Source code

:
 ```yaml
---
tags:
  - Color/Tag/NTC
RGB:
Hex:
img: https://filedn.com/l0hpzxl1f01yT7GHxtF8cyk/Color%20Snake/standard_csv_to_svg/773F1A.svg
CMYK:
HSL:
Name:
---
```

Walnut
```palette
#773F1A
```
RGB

## Goal of the exercise
Give back every line of the listing where the word "Color" shows up.

## The completed task
  - Color/Tag/NTC
img: https://filedn.com/l0hpzxl1f01yT7GHxtF8cyk/Color%20Snake/standard_csv_to_svg/773F1A.svg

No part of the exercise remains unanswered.